(Saved data entries)
● ● ● ●
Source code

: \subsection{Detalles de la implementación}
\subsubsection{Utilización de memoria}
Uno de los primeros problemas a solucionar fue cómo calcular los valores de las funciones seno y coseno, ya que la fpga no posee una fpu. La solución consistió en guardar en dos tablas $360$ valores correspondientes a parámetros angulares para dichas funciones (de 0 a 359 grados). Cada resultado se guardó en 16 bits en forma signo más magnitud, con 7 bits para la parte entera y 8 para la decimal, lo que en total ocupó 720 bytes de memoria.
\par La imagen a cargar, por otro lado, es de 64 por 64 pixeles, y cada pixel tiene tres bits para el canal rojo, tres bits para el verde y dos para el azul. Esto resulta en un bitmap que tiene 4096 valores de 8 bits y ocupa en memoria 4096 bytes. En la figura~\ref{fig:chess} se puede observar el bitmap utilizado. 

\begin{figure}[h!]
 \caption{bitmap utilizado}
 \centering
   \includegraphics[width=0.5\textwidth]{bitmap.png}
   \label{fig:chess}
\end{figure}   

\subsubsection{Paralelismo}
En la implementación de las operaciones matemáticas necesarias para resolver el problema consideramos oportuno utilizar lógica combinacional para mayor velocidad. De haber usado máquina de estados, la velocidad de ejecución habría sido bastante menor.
● ● ● ●
In the entries above, copy each line that contains the string "memoria".

Output for this task:
\subsubsection{Utilización de memoria}
Uno de los primeros problemas a solucionar fue cómo calcular los valores de las funciones seno y coseno, ya que la fpga no posee una fpu. La solución consistió en guardar en dos tablas $360$ valores correspondientes a parámetros angulares para dichas funciones (de 0 a 359 grados). Cada resultado se guardó en 16 bits en forma signo más magnitud, con 7 bits para la parte entera y 8 para la decimal, lo que en total ocupó 720 bytes de memoria.
\par La imagen a cargar, por otro lado, es de 64 por 64 pixeles, y cada pixel tiene tres bits para el canal rojo, tres bits para el verde y dos para el azul. Esto resulta en un bitmap que tiene 4096 valores de 8 bits y ocupa en memoria 4096 bytes. En la figura~\ref{fig:chess} se puede observar el bitmap utilizado. 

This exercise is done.